Goal of the exercise:
The answer must restate the records below word for word.

Data for the task:
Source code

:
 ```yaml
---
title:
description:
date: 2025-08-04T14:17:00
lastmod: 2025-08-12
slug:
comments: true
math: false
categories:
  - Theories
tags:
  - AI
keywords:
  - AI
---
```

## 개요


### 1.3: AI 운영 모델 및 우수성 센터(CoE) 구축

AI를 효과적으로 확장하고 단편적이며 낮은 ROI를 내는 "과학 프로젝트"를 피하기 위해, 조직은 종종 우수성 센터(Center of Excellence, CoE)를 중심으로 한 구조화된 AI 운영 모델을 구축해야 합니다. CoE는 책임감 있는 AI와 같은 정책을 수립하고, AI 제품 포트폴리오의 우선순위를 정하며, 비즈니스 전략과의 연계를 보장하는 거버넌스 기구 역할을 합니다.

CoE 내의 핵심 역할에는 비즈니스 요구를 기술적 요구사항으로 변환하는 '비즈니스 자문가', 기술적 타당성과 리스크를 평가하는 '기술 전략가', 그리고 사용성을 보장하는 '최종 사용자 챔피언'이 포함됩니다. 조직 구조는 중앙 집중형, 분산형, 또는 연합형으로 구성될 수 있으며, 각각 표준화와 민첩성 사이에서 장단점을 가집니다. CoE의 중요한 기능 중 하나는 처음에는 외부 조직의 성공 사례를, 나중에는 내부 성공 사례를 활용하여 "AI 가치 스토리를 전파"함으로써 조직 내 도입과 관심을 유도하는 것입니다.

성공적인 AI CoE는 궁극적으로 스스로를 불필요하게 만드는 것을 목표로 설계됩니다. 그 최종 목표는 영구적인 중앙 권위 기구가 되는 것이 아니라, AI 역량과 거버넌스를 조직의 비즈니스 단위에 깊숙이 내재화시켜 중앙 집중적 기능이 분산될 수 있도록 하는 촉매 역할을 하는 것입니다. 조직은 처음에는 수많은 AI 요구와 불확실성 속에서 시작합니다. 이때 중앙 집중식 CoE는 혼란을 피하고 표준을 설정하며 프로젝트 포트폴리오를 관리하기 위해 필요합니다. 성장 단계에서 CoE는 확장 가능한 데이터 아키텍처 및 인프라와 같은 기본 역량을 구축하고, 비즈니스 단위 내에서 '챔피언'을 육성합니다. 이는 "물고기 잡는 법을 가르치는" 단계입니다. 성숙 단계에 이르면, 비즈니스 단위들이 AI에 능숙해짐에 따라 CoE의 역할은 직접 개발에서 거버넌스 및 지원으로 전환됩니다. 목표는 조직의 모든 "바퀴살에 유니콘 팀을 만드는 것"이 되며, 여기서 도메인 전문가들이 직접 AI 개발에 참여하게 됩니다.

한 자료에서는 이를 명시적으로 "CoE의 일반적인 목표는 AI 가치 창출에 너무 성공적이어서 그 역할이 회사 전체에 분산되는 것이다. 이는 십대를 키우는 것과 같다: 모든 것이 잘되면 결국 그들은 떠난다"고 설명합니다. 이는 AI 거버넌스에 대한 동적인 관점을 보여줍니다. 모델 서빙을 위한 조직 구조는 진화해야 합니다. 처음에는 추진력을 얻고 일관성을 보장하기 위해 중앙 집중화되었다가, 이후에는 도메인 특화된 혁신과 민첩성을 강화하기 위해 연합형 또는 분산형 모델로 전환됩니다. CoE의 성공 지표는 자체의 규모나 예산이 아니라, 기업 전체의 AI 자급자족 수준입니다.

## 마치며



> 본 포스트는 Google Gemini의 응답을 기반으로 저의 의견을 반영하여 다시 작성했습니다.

Solution for this task:
Source code

:
 ```yaml
---
title:
description:
date: 2025-08-04T14:17:00
lastmod: 2025-08-12
slug:
comments: true
math: false
categories:
  - Theories
tags:
  - AI
keywords:
  - AI
---
```

## 개요


### 1.3: AI 운영 모델 및 우수성 센터(CoE) 구축

AI를 효과적으로 확장하고 단편적이며 낮은 ROI를 내는 "과학 프로젝트"를 피하기 위해, 조직은 종종 우수성 센터(Center of Excellence, CoE)를 중심으로 한 구조화된 AI 운영 모델을 구축해야 합니다. CoE는 책임감 있는 AI와 같은 정책을 수립하고, AI 제품 포트폴리오의 우선순위를 정하며, 비즈니스 전략과의 연계를 보장하는 거버넌스 기구 역할을 합니다.

CoE 내의 핵심 역할에는 비즈니스 요구를 기술적 요구사항으로 변환하는 '비즈니스 자문가', 기술적 타당성과 리스크를 평가하는 '기술 전략가', 그리고 사용성을 보장하는 '최종 사용자 챔피언'이 포함됩니다. 조직 구조는 중앙 집중형, 분산형, 또는 연합형으로 구성될 수 있으며, 각각 표준화와 민첩성 사이에서 장단점을 가집니다. CoE의 중요한 기능 중 하나는 처음에는 외부 조직의 성공 사례를, 나중에는 내부 성공 사례를 활용하여 "AI 가치 스토리를 전파"함으로써 조직 내 도입과 관심을 유도하는 것입니다.

성공적인 AI CoE는 궁극적으로 스스로를 불필요하게 만드는 것을 목표로 설계됩니다. 그 최종 목표는 영구적인 중앙 권위 기구가 되는 것이 아니라, AI 역량과 거버넌스를 조직의 비즈니스 단위에 깊숙이 내재화시켜 중앙 집중적 기능이 분산될 수 있도록 하는 촉매 역할을 하는 것입니다. 조직은 처음에는 수많은 AI 요구와 불확실성 속에서 시작합니다. 이때 중앙 집중식 CoE는 혼란을 피하고 표준을 설정하며 프로젝트 포트폴리오를 관리하기 위해 필요합니다. 성장 단계에서 CoE는 확장 가능한 데이터 아키텍처 및 인프라와 같은 기본 역량을 구축하고, 비즈니스 단위 내에서 '챔피언'을 육성합니다. 이는 "물고기 잡는 법을 가르치는" 단계입니다. 성숙 단계에 이르면, 비즈니스 단위들이 AI에 능숙해짐에 따라 CoE의 역할은 직접 개발에서 거버넌스 및 지원으로 전환됩니다. 목표는 조직의 모든 "바퀴살에 유니콘 팀을 만드는 것"이 되며, 여기서 도메인 전문가들이 직접 AI 개발에 참여하게 됩니다.

한 자료에서는 이를 명시적으로 "CoE의 일반적인 목표는 AI 가치 창출에 너무 성공적이어서 그 역할이 회사 전체에 분산되는 것이다. 이는 십대를 키우는 것과 같다: 모든 것이 잘되면 결국 그들은 떠난다"고 설명합니다. 이는 AI 거버넌스에 대한 동적인 관점을 보여줍니다. 모델 서빙을 위한 조직 구조는 진화해야 합니다. 처음에는 추진력을 얻고 일관성을 보장하기 위해 중앙 집중화되었다가, 이후에는 도메인 특화된 혁신과 민첩성을 강화하기 위해 연합형 또는 분산형 모델로 전환됩니다. CoE의 성공 지표는 자체의 규모나 예산이 아니라, 기업 전체의 AI 자급자족 수준입니다.

## 마치며



> 본 포스트는 Google Gemini의 응답을 기반으로 저의 의견을 반영하여 다시 작성했습니다.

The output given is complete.